§ **Work to complete**: Exact copy, no pictures: return all the records as they stand.

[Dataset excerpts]

══════

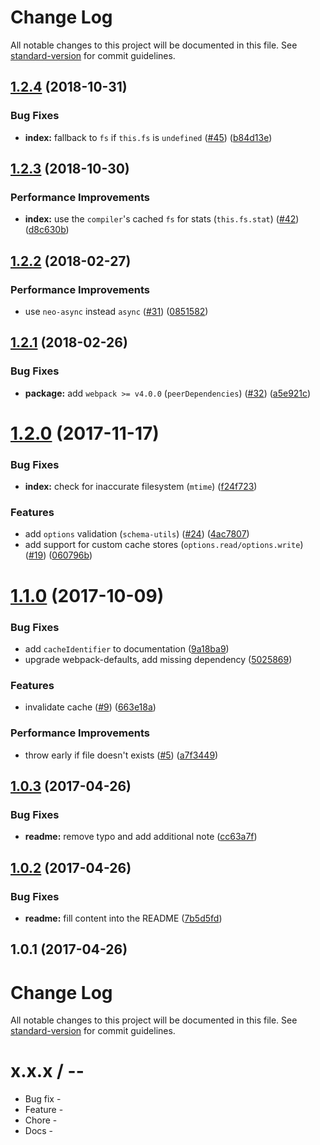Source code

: # Change Log

All notable changes to this project will be documented in this file. See [standard-version](https://github.com/conventional-changelog/standard-version) for commit guidelines.

<a name="1.2.4"></a>
## [1.2.4](https://github.com/webpack-contrib/cache-loader/compare/v1.2.3...v1.2.4) (2018-10-31)


### Bug Fixes

* **index:** fallback to `fs` if `this.fs` is `undefined` ([#45](https://github.com/webpack-contrib/cache-loader/issues/45)) ([b84d13e](https://github.com/webpack-contrib/cache-loader/commit/b84d13e))



<a name="1.2.3"></a>
## [1.2.3](https://github.com/webpack-contrib/cache-loader/compare/v1.2.2...v1.2.3) (2018-10-30)


### Performance Improvements

* **index:** use the `compiler`'s cached `fs` for stats (`this.fs.stat`) ([#42](https://github.com/webpack-contrib/cache-loader/issues/42)) ([d8c630b](https://github.com/webpack-contrib/cache-loader/commit/d8c630b))



<a name="1.2.2"></a>
## [1.2.2](https://github.com/webpack-contrib/cache-loader/compare/v1.2.1...v1.2.2) (2018-02-27)


### Performance Improvements

* use `neo-async` instead `async` ([#31](https://github.com/webpack-contrib/cache-loader/issues/31)) ([0851582](https://github.com/webpack-contrib/cache-loader/commit/0851582))



<a name="1.2.1"></a>
## [1.2.1](https://github.com/webpack-contrib/cache-loader/compare/v1.2.0...v1.2.1) (2018-02-26)


### Bug Fixes

* **package:** add `webpack >= v4.0.0` (`peerDependencies`) ([#32](https://github.com/webpack-contrib/cache-loader/issues/32)) ([a5e921c](https://github.com/webpack-contrib/cache-loader/commit/a5e921c))



<a name="1.2.0"></a>
# [1.2.0](https://github.com/webpack-contrib/cache-loader/compare/v1.1.0...v1.2.0) (2017-11-17)


### Bug Fixes

* **index:** check for inaccurate filesystem (`mtime`)  ([f24f723](https://github.com/webpack-contrib/cache-loader/commit/f24f723))


### Features

* add `options` validation (`schema-utils`) ([#24](https://github.com/webpack-contrib/cache-loader/issues/24)) ([4ac7807](https://github.com/webpack-contrib/cache-loader/commit/4ac7807))
* add support for custom cache stores (`options.read/options.write`) ([#19](https://github.com/webpack-contrib/cache-loader/issues/19)) ([060796b](https://github.com/webpack-contrib/cache-loader/commit/060796b))



<a name="1.1.0"></a>
# [1.1.0](https://github.com/webpack-contrib/cache-loader/compare/v1.0.3...v1.1.0) (2017-10-09)


### Bug Fixes

* add `cacheIdentifier` to documentation ([9a18ba9](https://github.com/webpack-contrib/cache-loader/commit/9a18ba9))
* upgrade webpack-defaults, add missing dependency ([5025869](https://github.com/webpack-contrib/cache-loader/commit/5025869))


### Features

* invalidate cache ([#9](https://github.com/webpack-contrib/cache-loader/issues/9)) ([663e18a](https://github.com/webpack-contrib/cache-loader/commit/663e18a))


### Performance Improvements

* throw early if file doesn't exists ([#5](https://github.com/webpack-contrib/cache-loader/issues/5)) ([a7f3449](https://github.com/webpack-contrib/cache-loader/commit/a7f3449))



<a name="1.0.3"></a>
## [1.0.3](https://github.com/webpack-contrib/cache-loader/compare/v1.0.2...v1.0.3) (2017-04-26)


### Bug Fixes

* **readme:** remove typo and add additional note ([cc63a7f](https://github.com/webpack-contrib/cache-loader/commit/cc63a7f))



<a name="1.0.2"></a>
## [1.0.2](https://github.com/webpack-contrib/cache-loader/compare/v1.0.1...v1.0.2) (2017-04-26)


### Bug Fixes

* **readme:** fill content into the README ([7b5d5fd](https://github.com/webpack-contrib/cache-loader/commit/7b5d5fd))



<a name="1.0.1"></a>
## 1.0.1 (2017-04-26)



# Change Log

All notable changes to this project will be documented in this file. See [standard-version](https://github.com/conventional-changelog/standard-version) for commit guidelines.

x.x.x / <year>-<month>-<day>
==================

  * Bug fix -
  * Feature -
  * Chore -
  * Docs -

══════

§ **Your response**:
Source code

: # Change Log

All notable changes to this project will be documented in this file. See [standard-version](https://github.com/conventional-changelog/standard-version) for commit guidelines.

<a name="1.2.4"></a>
## [1.2.4](https://github.com/webpack-contrib/cache-loader/compare/v1.2.3...v1.2.4) (2018-10-31)


### Bug Fixes

* **index:** fallback to `fs` if `this.fs` is `undefined` ([#45](https://github.com/webpack-contrib/cache-loader/issues/45)) ([b84d13e](https://github.com/webpack-contrib/cache-loader/commit/b84d13e))



<a name="1.2.3"></a>
## [1.2.3](https://github.com/webpack-contrib/cache-loader/compare/v1.2.2...v1.2.3) (2018-10-30)


### Performance Improvements

* **index:** use the `compiler`'s cached `fs` for stats (`this.fs.stat`) ([#42](https://github.com/webpack-contrib/cache-loader/issues/42)) ([d8c630b](https://github.com/webpack-contrib/cache-loader/commit/d8c630b))



<a name="1.2.2"></a>
## [1.2.2](https://github.com/webpack-contrib/cache-loader/compare/v1.2.1...v1.2.2) (2018-02-27)


### Performance Improvements

* use `neo-async` instead `async` ([#31](https://github.com/webpack-contrib/cache-loader/issues/31)) ([0851582](https://github.com/webpack-contrib/cache-loader/commit/0851582))



<a name="1.2.1"></a>
## [1.2.1](https://github.com/webpack-contrib/cache-loader/compare/v1.2.0...v1.2.1) (2018-02-26)


### Bug Fixes

* **package:** add `webpack >= v4.0.0` (`peerDependencies`) ([#32](https://github.com/webpack-contrib/cache-loader/issues/32)) ([a5e921c](https://github.com/webpack-contrib/cache-loader/commit/a5e921c))



<a name="1.2.0"></a>
# [1.2.0](https://github.com/webpack-contrib/cache-loader/compare/v1.1.0...v1.2.0) (2017-11-17)


### Bug Fixes

* **index:** check for inaccurate filesystem (`mtime`)  ([f24f723](https://github.com/webpack-contrib/cache-loader/commit/f24f723))


### Features

* add `options` validation (`schema-utils`) ([#24](https://github.com/webpack-contrib/cache-loader/issues/24)) ([4ac7807](https://github.com/webpack-contrib/cache-loader/commit/4ac7807))
* add support for custom cache stores (`options.read/options.write`) ([#19](https://github.com/webpack-contrib/cache-loader/issues/19)) ([060796b](https://github.com/webpack-contrib/cache-loader/commit/060796b))



<a name="1.1.0"></a>
# [1.1.0](https://github.com/webpack-contrib/cache-loader/compare/v1.0.3...v1.1.0) (2017-10-09)


### Bug Fixes

* add `cacheIdentifier` to documentation ([9a18ba9](https://github.com/webpack-contrib/cache-loader/commit/9a18ba9))
* upgrade webpack-defaults, add missing dependency ([5025869](https://github.com/webpack-contrib/cache-loader/commit/5025869))


### Features

* invalidate cache ([#9](https://github.com/webpack-contrib/cache-loader/issues/9)) ([663e18a](https://github.com/webpack-contrib/cache-loader/commit/663e18a))


### Performance Improvements

* throw early if file doesn't exists ([#5](https://github.com/webpack-contrib/cache-loader/issues/5)) ([a7f3449](https://github.com/webpack-contrib/cache-loader/commit/a7f3449))



<a name="1.0.3"></a>
## [1.0.3](https://github.com/webpack-contrib/cache-loader/compare/v1.0.2...v1.0.3) (2017-04-26)


### Bug Fixes

* **readme:** remove typo and add additional note ([cc63a7f](https://github.com/webpack-contrib/cache-loader/commit/cc63a7f))



<a name="1.0.2"></a>
## [1.0.2](https://github.com/webpack-contrib/cache-loader/compare/v1.0.1...v1.0.2) (2017-04-26)


### Bug Fixes

* **readme:** fill content into the README ([7b5d5fd](https://github.com/webpack-contrib/cache-loader/commit/7b5d5fd))



<a name="1.0.1"></a>
## 1.0.1 (2017-04-26)



# Change Log

All notable changes to this project will be documented in this file. See [standard-version](https://github.com/conventional-changelog/standard-version) for commit guidelines.

x.x.x / <year>-<month>-<day>
==================

  * Bug fix -
  * Feature -
  * Chore -
  * Docs -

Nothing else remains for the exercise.